While the Terps will feel remorse for some time — and this is certain to remain a stain on the program for even longer — it provided a moment of jubilation for the Blue Raiders. Middle Tennessee moved up to the former Division I-A in 1999, and had never defeated an opponent from a BCS conference at home.
It almost happened a season ago when Virginia escaped with a 23-21 victory. But the 22,605 who gathered to create the sixth-largest crowd in Floyd Stadium history were clearly gleeful the wait was over as fans flooded the field.
“It was a great win for our players, our school and our fans, everybody involved,” Middle Tennessee coach Rick Stockstill said. “I thought it was an awesome win.”
And one Maryland never had any claim to. Besides a pair of long touchdowns (a Da'Rel Scott 63-yard run and Turner's 80-yard bubble screen to Darrius Heyward-Bey), the Terps could barely sustain anything.
Certainly, Turner's performance will muster scrutiny. The junior, who started the final eight games in 2007, hardly looked like the guy who helped Maryland upend Rutgers and Boston College.
But he had help in creating this debacle. The Terps held the ball for only 20:11, the second-lowest figure in Friedgen's tenure, and couldn't rely on of a running game. Scott ran for 123 yards on 11 carries, but half of his production was on a single carry early in the first quarter.
When his offensive line wasn't being shredded, it was committing a penalty. Reserve quarterback Josh Portis ran for 31 yards on six carries, but was immediately swarmed on a fourth-down scamper to end a fourth-quarter drive.
“It was too many mistakes,” Friedgen said. “We'd get a play and then we'd have a mistake, we'd have a holding, we'd have a dropped ball, we had a missed read, we had a poor throw. We did everything. We had problems communicating on defense, the same kind of thing.”
Heyward-Bey's touchdown — and tiptoe down the sideline — pulled Maryland within 17-14 late in the fourth quarter. But four plays later, Craddock connected with Malcolm Beyah on short pass. The freshman lost his right shoe but still shook off a couple would-be tacklers for a 53-yard score to make it 24-14 in the closing seconds of the quarter.
Beyah left his footwear behind on the clinching burst, but he managed to take away some of Maryland's security while he was at it.

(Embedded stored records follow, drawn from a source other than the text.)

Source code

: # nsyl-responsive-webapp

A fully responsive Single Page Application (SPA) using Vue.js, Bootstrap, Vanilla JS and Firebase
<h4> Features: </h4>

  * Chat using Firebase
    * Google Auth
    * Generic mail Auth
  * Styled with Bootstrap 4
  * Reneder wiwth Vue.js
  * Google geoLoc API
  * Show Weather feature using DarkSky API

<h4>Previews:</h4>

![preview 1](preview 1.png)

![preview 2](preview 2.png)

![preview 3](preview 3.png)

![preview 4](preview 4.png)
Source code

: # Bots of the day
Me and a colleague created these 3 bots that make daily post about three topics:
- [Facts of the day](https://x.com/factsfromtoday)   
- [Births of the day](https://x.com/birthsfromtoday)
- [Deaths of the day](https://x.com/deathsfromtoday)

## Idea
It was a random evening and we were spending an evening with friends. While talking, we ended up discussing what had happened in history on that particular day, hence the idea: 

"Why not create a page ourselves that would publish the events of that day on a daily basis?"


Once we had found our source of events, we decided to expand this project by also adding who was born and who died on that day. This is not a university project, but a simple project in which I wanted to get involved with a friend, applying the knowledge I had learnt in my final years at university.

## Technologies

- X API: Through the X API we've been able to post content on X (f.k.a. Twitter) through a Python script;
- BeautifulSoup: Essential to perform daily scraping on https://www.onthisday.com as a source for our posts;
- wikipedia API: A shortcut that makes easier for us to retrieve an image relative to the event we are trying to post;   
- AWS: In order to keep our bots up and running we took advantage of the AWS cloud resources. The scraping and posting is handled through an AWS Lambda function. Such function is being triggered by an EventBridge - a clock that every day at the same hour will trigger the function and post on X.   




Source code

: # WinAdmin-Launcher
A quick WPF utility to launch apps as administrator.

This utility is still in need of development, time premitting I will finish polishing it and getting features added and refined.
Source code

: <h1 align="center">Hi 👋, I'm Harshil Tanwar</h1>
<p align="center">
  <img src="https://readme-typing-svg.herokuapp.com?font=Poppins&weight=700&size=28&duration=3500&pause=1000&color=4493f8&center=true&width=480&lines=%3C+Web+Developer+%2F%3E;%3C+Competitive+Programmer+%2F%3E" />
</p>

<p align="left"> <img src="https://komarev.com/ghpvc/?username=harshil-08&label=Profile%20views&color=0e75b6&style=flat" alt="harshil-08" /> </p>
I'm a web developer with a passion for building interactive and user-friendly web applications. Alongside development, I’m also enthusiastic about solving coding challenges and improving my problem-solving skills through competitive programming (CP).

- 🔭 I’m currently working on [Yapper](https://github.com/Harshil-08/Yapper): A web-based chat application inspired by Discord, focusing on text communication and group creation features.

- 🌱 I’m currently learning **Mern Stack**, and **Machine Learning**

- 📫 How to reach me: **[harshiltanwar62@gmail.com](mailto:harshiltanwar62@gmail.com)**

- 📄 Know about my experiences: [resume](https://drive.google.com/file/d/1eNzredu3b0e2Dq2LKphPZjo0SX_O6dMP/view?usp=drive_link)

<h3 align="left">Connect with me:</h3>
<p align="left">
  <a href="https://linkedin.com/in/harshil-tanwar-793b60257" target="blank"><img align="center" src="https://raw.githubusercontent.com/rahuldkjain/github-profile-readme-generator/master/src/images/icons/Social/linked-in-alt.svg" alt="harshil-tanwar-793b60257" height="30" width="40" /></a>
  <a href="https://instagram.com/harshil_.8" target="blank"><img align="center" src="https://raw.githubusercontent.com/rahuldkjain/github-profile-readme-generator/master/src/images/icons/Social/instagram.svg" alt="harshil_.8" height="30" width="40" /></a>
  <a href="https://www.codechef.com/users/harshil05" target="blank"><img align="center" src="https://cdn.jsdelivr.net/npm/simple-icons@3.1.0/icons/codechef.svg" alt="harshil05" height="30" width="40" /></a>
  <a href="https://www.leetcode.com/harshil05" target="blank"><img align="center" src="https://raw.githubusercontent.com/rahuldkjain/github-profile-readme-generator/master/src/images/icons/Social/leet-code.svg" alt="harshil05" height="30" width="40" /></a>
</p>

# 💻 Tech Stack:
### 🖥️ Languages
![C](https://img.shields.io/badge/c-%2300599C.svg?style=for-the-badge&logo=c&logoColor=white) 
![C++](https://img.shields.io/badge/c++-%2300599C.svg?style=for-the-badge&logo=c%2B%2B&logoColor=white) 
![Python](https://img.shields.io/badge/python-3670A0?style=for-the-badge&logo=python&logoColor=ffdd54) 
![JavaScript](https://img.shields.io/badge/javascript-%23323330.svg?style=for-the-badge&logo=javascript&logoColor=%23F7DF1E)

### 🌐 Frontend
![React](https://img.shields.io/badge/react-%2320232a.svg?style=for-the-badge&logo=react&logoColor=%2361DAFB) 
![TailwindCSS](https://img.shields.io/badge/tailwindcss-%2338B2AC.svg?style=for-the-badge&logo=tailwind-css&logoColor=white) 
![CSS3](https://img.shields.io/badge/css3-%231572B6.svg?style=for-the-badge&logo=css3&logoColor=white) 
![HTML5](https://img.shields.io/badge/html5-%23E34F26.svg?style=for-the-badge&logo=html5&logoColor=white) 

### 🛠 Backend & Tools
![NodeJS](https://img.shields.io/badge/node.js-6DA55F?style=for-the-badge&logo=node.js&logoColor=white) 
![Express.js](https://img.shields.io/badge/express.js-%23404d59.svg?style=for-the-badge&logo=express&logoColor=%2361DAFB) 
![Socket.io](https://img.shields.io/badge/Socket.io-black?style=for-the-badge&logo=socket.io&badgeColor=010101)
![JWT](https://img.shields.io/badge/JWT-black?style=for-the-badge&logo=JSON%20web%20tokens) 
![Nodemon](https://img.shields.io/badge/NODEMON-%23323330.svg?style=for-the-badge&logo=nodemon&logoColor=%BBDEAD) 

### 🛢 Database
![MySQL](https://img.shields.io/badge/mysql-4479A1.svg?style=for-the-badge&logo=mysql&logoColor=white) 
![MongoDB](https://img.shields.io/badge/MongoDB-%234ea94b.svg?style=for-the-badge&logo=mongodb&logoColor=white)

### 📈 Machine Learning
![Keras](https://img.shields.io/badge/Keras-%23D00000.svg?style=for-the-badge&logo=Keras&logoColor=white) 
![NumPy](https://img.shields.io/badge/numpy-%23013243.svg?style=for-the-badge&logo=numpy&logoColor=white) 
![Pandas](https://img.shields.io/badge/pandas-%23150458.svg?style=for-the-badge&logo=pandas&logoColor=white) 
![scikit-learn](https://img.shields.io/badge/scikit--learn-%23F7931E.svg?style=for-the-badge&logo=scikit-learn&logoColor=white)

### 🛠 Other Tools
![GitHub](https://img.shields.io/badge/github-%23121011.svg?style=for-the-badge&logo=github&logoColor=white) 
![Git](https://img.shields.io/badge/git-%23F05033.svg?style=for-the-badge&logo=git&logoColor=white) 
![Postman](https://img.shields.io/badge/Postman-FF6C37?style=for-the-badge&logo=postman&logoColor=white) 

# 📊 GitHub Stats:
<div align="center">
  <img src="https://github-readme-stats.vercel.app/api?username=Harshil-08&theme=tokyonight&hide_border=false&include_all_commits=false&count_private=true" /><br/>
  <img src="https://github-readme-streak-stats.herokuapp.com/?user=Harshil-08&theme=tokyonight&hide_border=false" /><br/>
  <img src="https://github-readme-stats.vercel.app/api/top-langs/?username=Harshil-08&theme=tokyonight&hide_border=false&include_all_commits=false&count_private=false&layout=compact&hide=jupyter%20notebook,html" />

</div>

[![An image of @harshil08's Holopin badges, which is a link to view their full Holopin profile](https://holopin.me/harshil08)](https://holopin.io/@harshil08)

A veteran team that talked of contending for a conference title seemed sluggish in its opener, bumbled through its Thursday practice and Friday walk-through and was downright narcoleptic last night.
And while there is time for the Terps to reverse an unpromising start, they are clearly not playing like the team they believed they could be only a few weeks ago.
“This is very embarrassing,” defensive tackle Jeremy Navarre said. “We have to start getting this going right away. We didn't practice well this week and that's our fault. We have to get going. We keep telling each other we're an old team and a senior team, but we didn't get the job done today. You still have to work. Experience only goes so far.”